# Halfmoon Plakat M x Crowntail F



## BettaFishBreeder

Hey Everyone!

This is my first time breeding without using the Thai Way so Wish me luck!

The Father is a Halfmoon Plakat, Silver and red.

The Mother is a Whitish Crowntail.

I am using a 10 gallon tank, with no gravel, i keep the water at 82 F.

I have been letting the Bettas see eachother for about an hour a day, giving them brine shrimp, and feeding them baby fruit flies i catch around my house for the past week. I am putting the bettas together tonight in the tank, and releasing the female once the bubble nest is complete.

I'm exited to see the outcome!


----------



## cheylillymama

Pretty fish!
What will that cross make? Half sun, I think it's called? Can't wait to see updates.


----------



## Kiara1125

OMG! That look like my female, Iridium!



Anyways, I think some of the fry will come out with a broken dragonscale pattern, like this. [my blue dragon combtail female, Apocalyptica]




Hopefully the fry will turn out beautifully!

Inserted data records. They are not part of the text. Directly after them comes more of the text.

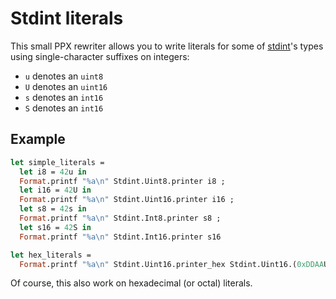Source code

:# Stdint literals

This small PPX rewriter allows you to write literals for some of
[stdint](https://github.com/andrenth/ocaml-stdint)'s types using
single-character suffixes on integers:

- `u` denotes an `uint8`
- `U` denotes an `uint16`
- `s` denotes an `int16`
- `S` denotes an `int16`

## Example

```ocaml
let simple_literals =
  let i8 = 42u in
  Format.printf "%a\n" Stdint.Uint8.printer i8 ;
  let i16 = 42U in
  Format.printf "%a\n" Stdint.Uint16.printer i16 ;
  let s8 = 42s in
  Format.printf "%a\n" Stdint.Int8.printer s8 ;
  let s16 = 42S in
  Format.printf "%a\n" Stdint.Int16.printer s16

let hex_literals = 
  Format.printf "%a\n" Stdint.Uint16.printer_hex Stdint.Uint16.(0xDDAAU + 0xAADDU)
```

Of course, this also work on hexadecimal (or octal) literals.

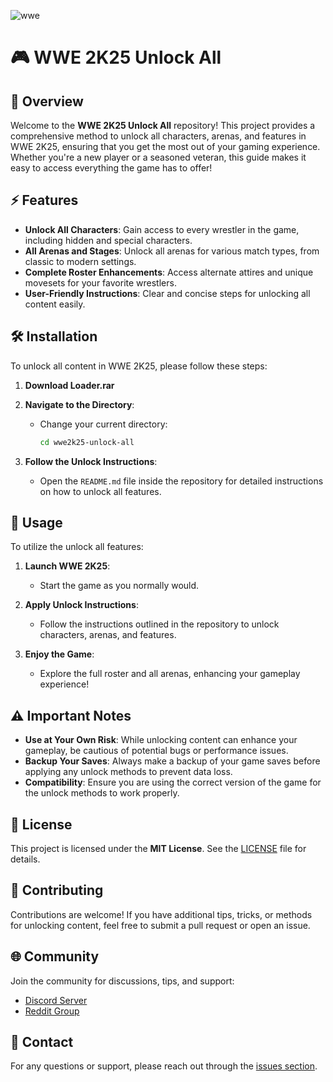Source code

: ![wwe](https://github.com/user-attachments/assets/89b3a5d2-d0d7-426c-ad45-06ddf11ce828)

# 🎮 WWE 2K25 Unlock All


## 📜 Overview

Welcome to the **WWE 2K25 Unlock All** repository! This project provides a comprehensive method to unlock all characters, arenas, and features in WWE 2K25, ensuring that you get the most out of your gaming experience. Whether you're a new player or a seasoned veteran, this guide makes it easy to access everything the game has to offer!

## ⚡ Features

- **Unlock All Characters**: Gain access to every wrestler in the game, including hidden and special characters.
- **All Arenas and Stages**: Unlock all arenas for various match types, from classic to modern settings.
- **Complete Roster Enhancements**: Access alternate attires and unique movesets for your favorite wrestlers.
- **User-Friendly Instructions**: Clear and concise steps for unlocking all content easily.

## 🛠 Installation

To unlock all content in WWE 2K25, please follow these steps:

1. **Download Loader.rar**

2. **Navigate to the Directory**:
   - Change your current directory:
     ```bash  
     cd wwe2k25-unlock-all  
     ```

3. **Follow the Unlock Instructions**:
   - Open the `README.md` file inside the repository for detailed instructions on how to unlock all features.

## 🚀 Usage

To utilize the unlock all features:

1. **Launch WWE 2K25**:
   - Start the game as you normally would.

2. **Apply Unlock Instructions**:
   - Follow the instructions outlined in the repository to unlock characters, arenas, and features.

3. **Enjoy the Game**:
   - Explore the full roster and all arenas, enhancing your gameplay experience!

## ⚠️ Important Notes

- **Use at Your Own Risk**: While unlocking content can enhance your gameplay, be cautious of potential bugs or performance issues.
- **Backup Your Saves**: Always make a backup of your game saves before applying any unlock methods to prevent data loss.
- **Compatibility**: Ensure you are using the correct version of the game for the unlock methods to work properly.

## 📄 License

This project is licensed under the **MIT License**. See the [LICENSE](LICENSE) file for details.

## 🤝 Contributing

Contributions are welcome! If you have additional tips, tricks, or methods for unlocking content, feel free to submit a pull request or open an issue.

## 🌐 Community

Join the community for discussions, tips, and support:
- [Discord Server](your-discord-link)
- [Reddit Group](your-reddit-link)

## 💬 Contact

For any questions or support, please reach out through the [issues section](https://github.com/yourusername/wwe2k25-unlock-all/issues).
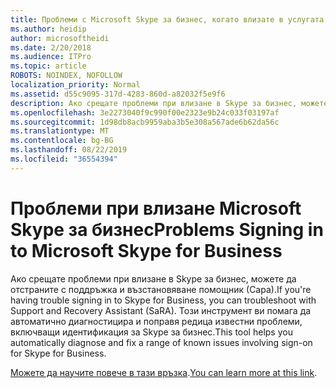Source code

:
 ```yaml
---
title: Проблеми с Microsoft Skype за бизнес, когато влизате в услугата на Office 365
ms.author: heidip
author: microsoftheidi
ms.date: 2/20/2018
ms.audience: ITPro
ms.topic: article
ROBOTS: NOINDEX, NOFOLLOW
localization_priority: Normal
ms.assetid: d55c9095-317d-4283-860d-a82032f5e9f6
description: Ако срещате проблеми при влизане в Skype за бизнес, можете да отстраните с поддръжка и възстановяване помощник (Сара). Този инструмент ви помага да автоматично диагностицира и поправя редица известни проблеми, включващи идентификация за Skype за бизнес.
ms.openlocfilehash: 3e2273040f9c990f00e2323e9b24c033f03197af
ms.sourcegitcommit: 1d98db8acb9959aba3b5e308a567ade6b62da56c
ms.translationtype: MT
ms.contentlocale: bg-BG
ms.lasthandoff: 08/22/2019
ms.locfileid: "36554394"
---
```

# <a name="problems-signing-in-to-microsoft-skype-for-business"></a><span data-ttu-id="5ef94-104">Проблеми при влизане Microsoft Skype за бизнес</span><span class="sxs-lookup"><span data-stu-id="5ef94-104">Problems Signing in to Microsoft Skype for Business</span></span>

<span data-ttu-id="5ef94-105">Ако срещате проблеми при влизане в Skype за бизнес, можете да отстраните с поддръжка и възстановяване помощник (Сара).</span><span class="sxs-lookup"><span data-stu-id="5ef94-105">If you're having trouble signing in to Skype for Business, you can troubleshoot with Support and Recovery Assistant (SaRA).</span></span> <span data-ttu-id="5ef94-106">Този инструмент ви помага да автоматично диагностицира и поправя редица известни проблеми, включващи идентификация за Skype за бизнес.</span><span class="sxs-lookup"><span data-stu-id="5ef94-106">This tool helps you automatically diagnose and fix a range of known issues involving sign-on for Skype for Business.</span></span>
  
<span data-ttu-id="5ef94-107">[Можете да научите повече в тази връзка](https://support.microsoft.com/help/4087361/troubleshooting-office-365-issues-signing-in-to-skype-for-business).</span><span class="sxs-lookup"><span data-stu-id="5ef94-107">[You can learn more at this link](https://support.microsoft.com/help/4087361/troubleshooting-office-365-issues-signing-in-to-skype-for-business).</span></span>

Post pics!

BTW, you have a red platinum dragon and a marble female. Trust me, her scales will change. Iridium went from being almost all white on her body to having a lot of blue patches.


----------



## Darth

The male looks good enough but the female is not what I would ever think of spawning also, it would be advisable to get a good HM Plakat female from some one culling or even aquabid..when spawning CT with anything other than ct a lot of mish mash fish will be the outcome and then they will be hard to get rid of, please do not spawn for the sake of doing it rather, set a goal when spawning.


----------



## BettaFishBreeder

Thanks Kiara! I hope so too as The Dragon scaled is beautiful!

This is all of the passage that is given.